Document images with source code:

_____

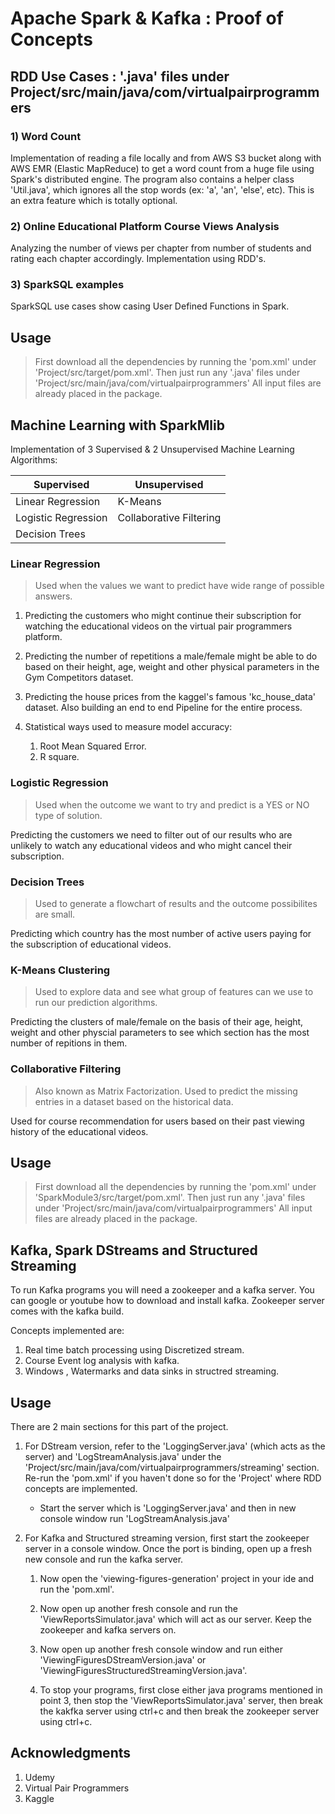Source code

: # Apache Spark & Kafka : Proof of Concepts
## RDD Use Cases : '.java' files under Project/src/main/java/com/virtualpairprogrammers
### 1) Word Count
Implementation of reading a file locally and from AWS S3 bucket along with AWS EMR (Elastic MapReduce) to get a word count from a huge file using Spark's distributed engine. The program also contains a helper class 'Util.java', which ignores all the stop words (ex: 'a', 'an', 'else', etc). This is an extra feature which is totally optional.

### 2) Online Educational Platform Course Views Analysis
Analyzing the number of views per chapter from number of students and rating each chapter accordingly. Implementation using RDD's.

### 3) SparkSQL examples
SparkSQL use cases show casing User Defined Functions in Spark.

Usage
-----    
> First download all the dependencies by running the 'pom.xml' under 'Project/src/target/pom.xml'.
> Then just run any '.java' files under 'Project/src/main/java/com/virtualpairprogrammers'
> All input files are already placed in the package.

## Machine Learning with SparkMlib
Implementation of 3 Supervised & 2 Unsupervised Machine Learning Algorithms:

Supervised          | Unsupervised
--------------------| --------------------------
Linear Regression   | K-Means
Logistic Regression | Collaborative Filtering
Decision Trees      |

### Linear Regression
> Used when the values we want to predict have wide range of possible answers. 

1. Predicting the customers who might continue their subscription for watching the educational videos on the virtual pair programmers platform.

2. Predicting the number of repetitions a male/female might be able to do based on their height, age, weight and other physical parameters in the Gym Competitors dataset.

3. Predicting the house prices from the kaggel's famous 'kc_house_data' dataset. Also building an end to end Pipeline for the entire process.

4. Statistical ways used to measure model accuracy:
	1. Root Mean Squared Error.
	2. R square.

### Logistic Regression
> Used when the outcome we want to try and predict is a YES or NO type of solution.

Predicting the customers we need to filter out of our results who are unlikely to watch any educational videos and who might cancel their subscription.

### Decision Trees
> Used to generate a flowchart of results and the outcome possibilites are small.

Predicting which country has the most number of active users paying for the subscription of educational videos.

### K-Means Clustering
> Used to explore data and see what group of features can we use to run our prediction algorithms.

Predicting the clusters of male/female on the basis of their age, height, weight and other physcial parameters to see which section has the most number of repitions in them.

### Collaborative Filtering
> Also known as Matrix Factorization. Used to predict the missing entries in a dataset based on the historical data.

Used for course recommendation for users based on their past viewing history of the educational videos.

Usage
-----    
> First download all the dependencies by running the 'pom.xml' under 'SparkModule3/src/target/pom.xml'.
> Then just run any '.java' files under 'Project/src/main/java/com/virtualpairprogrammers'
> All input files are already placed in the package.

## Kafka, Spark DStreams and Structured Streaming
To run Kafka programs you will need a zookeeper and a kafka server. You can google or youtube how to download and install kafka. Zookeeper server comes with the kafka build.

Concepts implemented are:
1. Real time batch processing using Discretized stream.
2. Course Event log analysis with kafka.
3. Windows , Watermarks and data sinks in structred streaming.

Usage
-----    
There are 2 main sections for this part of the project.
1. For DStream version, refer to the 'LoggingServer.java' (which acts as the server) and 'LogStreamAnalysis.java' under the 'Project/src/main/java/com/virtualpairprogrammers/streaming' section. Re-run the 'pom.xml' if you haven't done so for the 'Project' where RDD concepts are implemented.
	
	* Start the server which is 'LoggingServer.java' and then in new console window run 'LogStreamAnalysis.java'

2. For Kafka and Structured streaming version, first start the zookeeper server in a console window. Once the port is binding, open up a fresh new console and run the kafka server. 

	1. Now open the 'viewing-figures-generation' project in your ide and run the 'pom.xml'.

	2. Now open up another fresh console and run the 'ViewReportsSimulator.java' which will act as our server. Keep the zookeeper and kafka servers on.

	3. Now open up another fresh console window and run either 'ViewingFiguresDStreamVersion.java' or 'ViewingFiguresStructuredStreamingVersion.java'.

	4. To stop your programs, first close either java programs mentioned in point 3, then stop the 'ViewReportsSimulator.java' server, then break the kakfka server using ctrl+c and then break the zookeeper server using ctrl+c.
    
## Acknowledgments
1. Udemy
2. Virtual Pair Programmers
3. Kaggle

_____

From the records above, repeat exactly the lines from the one with "Logistic Regression | Collaborative Filtering" through the one with "our prediction algorithms.", both included.

Logistic Regression | Collaborative Filtering
Decision Trees      |

### Linear Regression
> Used when the values we want to predict have wide range of possible answers. 

1. Predicting the customers who might continue their subscription for watching the educational videos on the virtual pair programmers platform.

2. Predicting the number of repetitions a male/female might be able to do based on their height, age, weight and other physical parameters in the Gym Competitors dataset.

3. Predicting the house prices from the kaggel's famous 'kc_house_data' dataset. Also building an end to end Pipeline for the entire process.

4. Statistical ways used to measure model accuracy:
	1. Root Mean Squared Error.
	2. R square.

### Logistic Regression
> Used when the outcome we want to try and predict is a YES or NO type of solution.

Predicting the customers we need to filter out of our results who are unlikely to watch any educational videos and who might cancel their subscription.

### Decision Trees
> Used to generate a flowchart of results and the outcome possibilites are small.

Predicting which country has the most number of active users paying for the subscription of educational videos.

### K-Means Clustering
> Used to explore data and see what group of features can we use to run our prediction algorithms.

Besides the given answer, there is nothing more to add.